Ta tête repose au creux de mon cou avec cette respiration lente et régulière qui m’apaise. Je caresse ces boucles blondes toutes emmêlées de ton sommeil, émue par cette sensation lointaine, le poids de ton petit corps qui pèse sur mon bassin, me rappelant l’époque où nichée à l’intérieur de moi, j’avais l’impression que tu reposais sur mon ventre. Mais aujourd’hui tes longues jambes dépliées descendent jusqu’à mes genoux et tes cils qui clignent dans ton sommeil me chatouillent le cou.

Trois ans. Et demi pour être exacte. C’est rien trois ans. A trois ans on imagine le trampoline sur le lit, de la confiture qui barbouille la bouche, des rires en s’échappant dans le couloir et ton innocence, toujours. Il y a de ça aussi, surtout, et c’est tant mieux. Mais il y a aussi ce long début d’apprentissage de la vie et des autres. Et si on est préparé en tant que parents à beaucoup de choses, il n’est pas toujours aisé de voir son enfant se confronter seul à la vie : les premières séparations, les premiers chagrins d’amitié, les premiers regards des autres, les premières critiques, les vies qui s’en vont subitement, qui nous laissent cois et qui t’amènent à t’interroger sur ce que c’est, la vie. C’est marrant d’ailleurs, moi qui me suis assez confrontée à la mienne durant tant d’années et qui en  reconnait les bienfaits, d’éprouver ce besoin de te protéger de tout. Cette envie de t’offrir une vie idéale en t’épargnant le moindre coup.

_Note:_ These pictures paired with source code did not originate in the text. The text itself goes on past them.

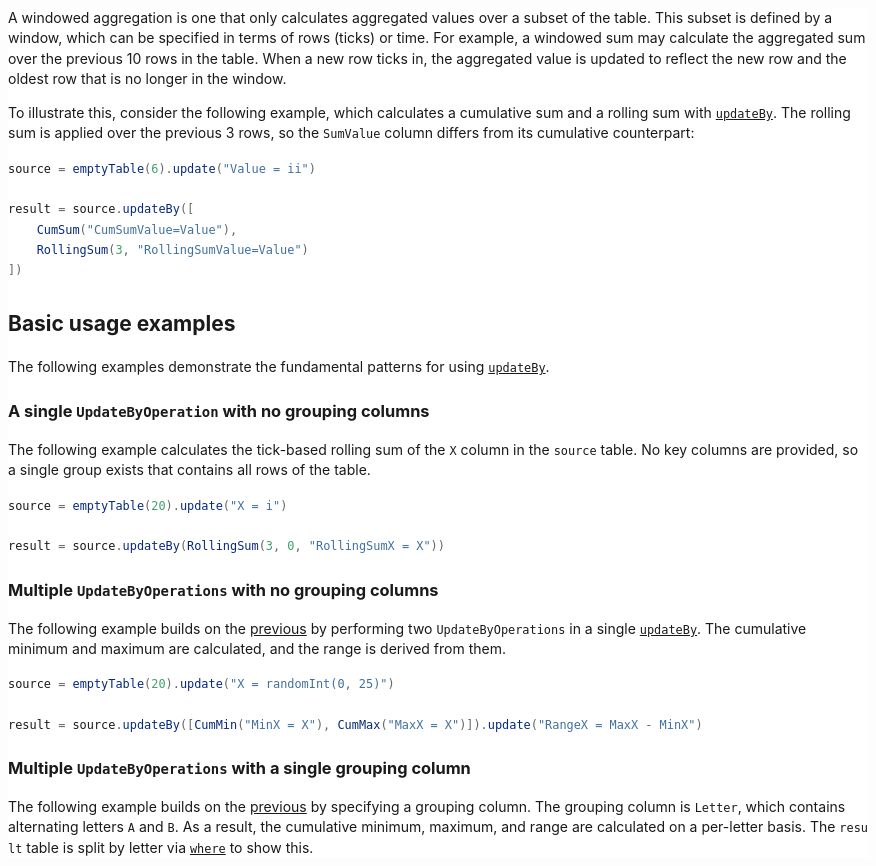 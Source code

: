 A windowed aggregation is one that only calculates aggregated values over a subset of the table. This subset is defined by a window, which can be specified in terms of rows (ticks) or time. For example, a windowed sum may calculate the aggregated sum over the previous 10 rows in the table. When a new row ticks in, the aggregated value is updated to reflect the new row and the oldest row that is no longer in the window.

To illustrate this, consider the following example, which calculates a cumulative sum and a rolling sum with [`updateBy`](../reference/table-operations/update-by-operations/updateBy.md). The rolling sum is applied over the previous 3 rows, so the `SumValue` column differs from its cumulative counterpart:

```groovy order=result,source
source = emptyTable(6).update("Value = ii")

result = source.updateBy([
    CumSum("CumSumValue=Value"),
    RollingSum(3, "RollingSumValue=Value")
])
```

## Basic usage examples

The following examples demonstrate the fundamental patterns for using [`updateBy`](../reference/table-operations/update-by-operations/updateBy.md).

### A single `UpdateByOperation` with no grouping columns

The following example calculates the tick-based rolling sum of the `X` column in the `source` table. No key columns are provided, so a single group exists that contains all rows of the table.

```groovy order=source,result
source = emptyTable(20).update("X = i")

result = source.updateBy(RollingSum(3, 0, "RollingSumX = X"))
```

### Multiple `UpdateByOperations` with no grouping columns

The following example builds on the [previous](#a-single-updatebyoperation-with-no-grouping-columns) by performing two `UpdateByOperations` in a single [`updateBy`](../reference/table-operations/update-by-operations/updateBy.md). The cumulative minimum and maximum are calculated, and the range is derived from them.

```groovy order=source,result
source = emptyTable(20).update("X = randomInt(0, 25)")

result = source.updateBy([CumMin("MinX = X"), CumMax("MaxX = X")]).update("RangeX = MaxX - MinX")
```

### Multiple `UpdateByOperations` with a single grouping column

The following example builds on the [previous](#multiple-updatebyoperations-with-no-grouping-columns) by specifying a grouping column. The grouping column is `Letter`, which contains alternating letters `A` and `B`. As a result, the cumulative minimum, maximum, and range are calculated on a per-letter basis. The `result` table is split by letter via [`where`](../reference/table-operations/filter/where.md) to show this.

De remplir cette tête et ce cœur d’amour, de confiance, d’armes pour te défendre, de partage, d’histoires de princesses et de dragons, d’ouverture et de liberté. T’apprendre que tout est possible tant que l’on s’en donne les moyens. De m’assurer que tu ne seras jamais seule et que tu ne manqueras de rien.

Et te laisser voguer avec ces bagages pleins.